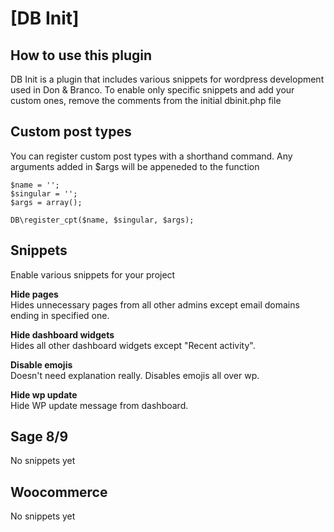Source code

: # [DB Init]

## How to use this plugin

DB Init is a plugin that includes various snippets for wordpress development used in Don & Branco.
To enable only specific snippets and add your custom ones, remove the comments from the initial dbinit.php file

## Custom post types

You can register custom post types with a shorthand command.
Any arguments added in \$args will be appeneded to the function

```
$name = '';
$singular = '';
$args = array();

DB\register_cpt($name, $singular, $args);
```

## Snippets

Enable various snippets for your project

**Hide pages** </br>
Hides unnecessary pages from all other admins except email domains ending in specified one.

**Hide dashboard widgets** </br>
Hides all other dashboard widgets except "Recent activity".

**Disable emojis** </br>
Doesn't need explanation really. Disables emojis all over wp.

**Hide wp update** </br>
Hide WP update message from dashboard.

## Sage 8/9

No snippets yet

## Woocommerce

No snippets yet
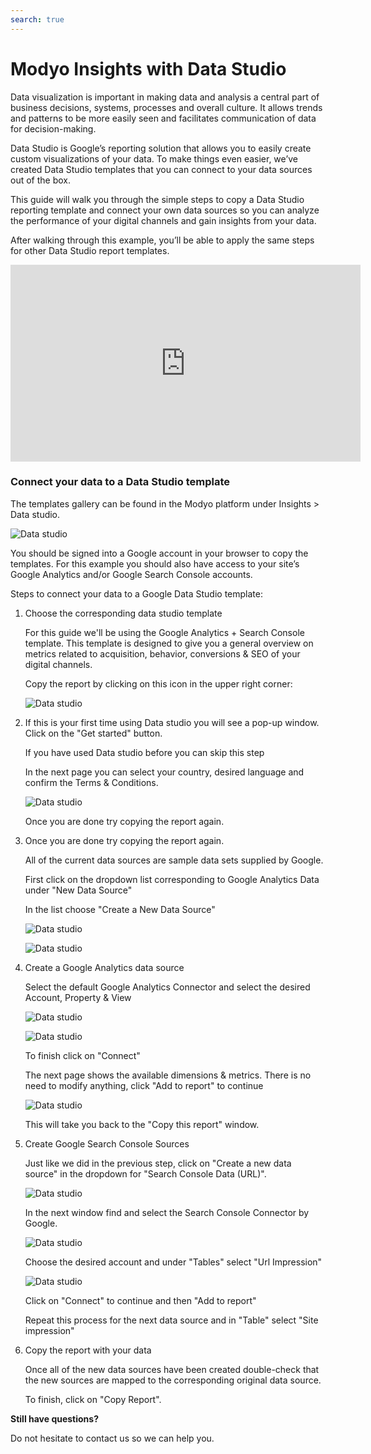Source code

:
 ```yaml
---
search: true
---
```


# Modyo Insights with Data Studio

Data visualization is important in making data and analysis a central part of business decisions, systems, processes and overall culture. It allows trends and patterns to be more easily seen and facilitates communication of data for decision-making.

Data Studio is Google’s reporting solution that allows you to easily create custom visualizations of your data. To make things even easier, we’ve created Data Studio templates that you can connect to your data sources out of the box.

This guide will walk you through the simple steps to copy a Data Studio reporting template and connect your own data sources so you can analyze the performance of your digital channels and gain insights from your data. 

After walking through this example, you’ll be able to apply the same steps for other Data Studio report templates.

<iframe width="560" height="315" src="https://www.youtube.com/embed/AMNY32HIO0g" frameborder="0" allow="accelerometer; autoplay; encrypted-media; gyroscope; picture-in-picture" allowfullscreen></iframe>

### Connect your data to a Data Studio template

The templates gallery can be found in the Modyo platform under Insights > Data studio.

![Data studio](/assets/img/insights/0.png)

You should be signed into a Google account in your browser to copy the templates. For this example you should also have access to your site’s Google Analytics and/or Google Search Console accounts.

Steps to connect your data to a Google Data Studio template:

1. Choose the corresponding data studio template

    For this guide we'll be using the Google Analytics + Search Console template. This template is designed to give you a general overview on metrics related to acquisition, behavior, conversions & SEO of your digital channels.

    Copy the report by clicking on this icon in the upper right corner:

    ![Data studio](/assets/img/insights/1.png)

2. If this is your first time using Data studio you will see a pop-up window. Click on the "Get started" button.

    If you have used Data studio before you can skip this step

    In the next page you can select your country, desired language and confirm the Terms & Conditions.

    ![Data studio](/assets/img/insights/2.png)

    Once you are done try copying the report again.

3. Once you are done try copying the report again.

    All of the current data sources are sample data sets supplied by Google.

    First click on the dropdown list corresponding to Google Analytics Data under "New Data Source"

    In the list choose "Create a New Data Source"

    ![Data studio](/assets/img/insights/3.png)

    ![Data studio](/assets/img/insights/4.png)

4. Create a Google Analytics data source

    Select the default Google Analytics Connector and select the desired Account, Property & View

    ![Data studio](/assets/img/insights/5.png)

    ![Data studio](/assets/img/insights/6.png)

    To finish click on "Connect"

    The next page shows the available dimensions & metrics. There is no need to modify anything, click "Add to report" to continue

    ![Data studio](/assets/img/insights/7.png)

    This will take you back to the "Copy this report" window. 

5. Create Google Search Console Sources

    Just like we did in the previous step, click on "Create a new data source" in the dropdown for "Search Console Data (URL)".

    ![Data studio](/assets/img/insights/8.png)

    In the next window find and select the Search Console Connector by Google.

    ![Data studio](/assets/img/insights/9.png)

    Choose the desired account and under "Tables" select "Url Impression"

    ![Data studio](/assets/img/insights/10.png)

    Click on "Connect" to continue and then "Add to report"

    Repeat this process for the next data source and in "Table" select "Site impression"

6. Copy the report with your data

    Once all of the new data sources have been created double-check that the new sources are mapped to the corresponding original data source.

    To finish, click on "Copy Report".

**Still have questions?**

Do not hesitate to contact us so we can help you.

- - - -

*What this task involves*. All lines of the listing holding the string "finish" must be returned, copied as they stand.

*Answer box*.
    To finish click on "Connect"
    To finish, click on "Copy Report".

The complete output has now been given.